Pedal wrench. Chain breaker...a good one.  I'm always needing one. A pedal straighter (keithbar) from @keithsbikes is a great tool I am always borrowing. Very easy to use. If anyone needs one hit him up.  I could really use a stand. A large and small Crescent wrench will work a lot of times, but unless you want to slightly strip every nut on your bike like I do, a wrench set is needed. And OMG a vice! I could not live without one.  Find a good yard or estate  sale and buy a bunch of tools and things like wd40, liquid wrench, brake cleaner. You'd be surprised how cheap you can pickup very useful stuff at yard sales.


----------



## vince72 (Aug 31, 2021)

Great advise!


----------



## srfndoc (Aug 31, 2021)

X2 on a *good* chain breaker.  The Park Tool CT-3.3 is my favorite as its a beast compared to the rest and has a replaceable driving pin.



			https://www.amazon.com/Park-Tool-Chain-CT-3-3-Color/dp/B07P4CCJYH


----------



## catfish (Aug 31, 2021)




----------



## ivrjhnsn (Aug 31, 2021)

This is a good start🤪


----------



## Rivnut (Aug 31, 2021)

#1 is that large vice firmly bolted to your work bench.  Besides what is already mentioned, I also like my set of three tire spoons, and my big pipe wrench.  Screw drivers, both straight and phillips. Pliers, especially needle nose and the vice grip type. There will be others but you’ll figure those out as you need them.


----------



## Rivnut (Aug 31, 2021)

Kroil is good stuff but if you want to save a few bucks, mix up your own 50/50 solution of acetone and automatic transmission fluid.


catfish said:


> View attachment 1470624



I don’t have a big torch but a butane bottle with a nozzle works just as well.


----------



## Boris (Aug 31, 2021)

Rope and a sledge hammer. Once you've reached the end of your rope, use the sledge hammer.


----------



## GiovanniLiCalsi (Aug 31, 2021)

catfish said:


> View attachment 1470624



I ordered their product and they never sent my order. I called, called and called, each time was reassured they would send, but never received anything. I gave up on them.
Very strange.


----------



## GiovanniLiCalsi (Aug 31, 2021)

I bought this, several years ago, from Filmonger(Will). It’s an amazing trueing stand, made in Germany.


----------



## Rivnut (Sep 1, 2021)

GiovanniLiCalsi said:


> I bought this, several years ago, from Filmonger(Will).

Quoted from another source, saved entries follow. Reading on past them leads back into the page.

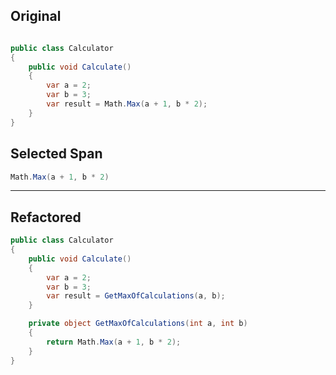 ﻿## Original

```csharp

public class Calculator
{
    public void Calculate()
    {
        var a = 2;
        var b = 3;
        var result = Math.Max(a + 1, b * 2);
    }
}
```

## Selected Span

```csharp
Math.Max(a + 1, b * 2)
```

---

## Refactored

```csharp
public class Calculator
{
    public void Calculate()
    {
        var a = 2;
        var b = 3;
        var result = GetMaxOfCalculations(a, b);
    }

    private object GetMaxOfCalculations(int a, int b)
    {
        return Math.Max(a + 1, b * 2);
    }
}
```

It’s an amazing trueing stand, made in Germany.
> 
> View attachment 1470851
> 
> ...



Like WOW!


----------



## pedal4416 (Sep 1, 2021)

GiovanniLiCalsi said:


> I ordered their product and they never sent my order. I called, called and called, each time was reassured they would send, but never received anything. I gave up on them.
> Very strange.



I have to get it on amazon. No one local carries it. The best penetrating oil and I love the smell!


----------



## AndyA (Sep 1, 2021)

Tire levers
Tire pump with pressure gauge


----------



## phantom (Sep 1, 2021)

I can use basic tools but I find you need plenty of these.


----------



## Drummingdog (Sep 1, 2021)

srfndoc said:


> Bike repair stand
> Hub Cone wrenches
> Chain breaker
> Standard Socket Set
> ...



can you recommend a very good repair stand--bought one a few years ago that said it would be good up to 66 lb, but after using for about 2 months, it basically ''wilted'' being used for my 1940's and '50s Schwinns and a '40s Rollfast.......I don't want to spend a fortune, but need one for these heavies.   thnx greg


----------



## srfndoc (Sep 1, 2021)

Drummingdog said:


> can you recommend a very good repair stand--bought one a few years ago that said it would be good up to 66 lb, but after using for about 2 months, it basically ''wilted'' being used for my 1940's and '50s Schwinns and a '40s Rollfast.......I don't want to spend a fortune, but need one for these heavies.   thnx greg



I purchased this one last year and its worked really well.  My wife's 50's JC Higgins Jetflow and both of my prewar Colson's have been on it and remained stable.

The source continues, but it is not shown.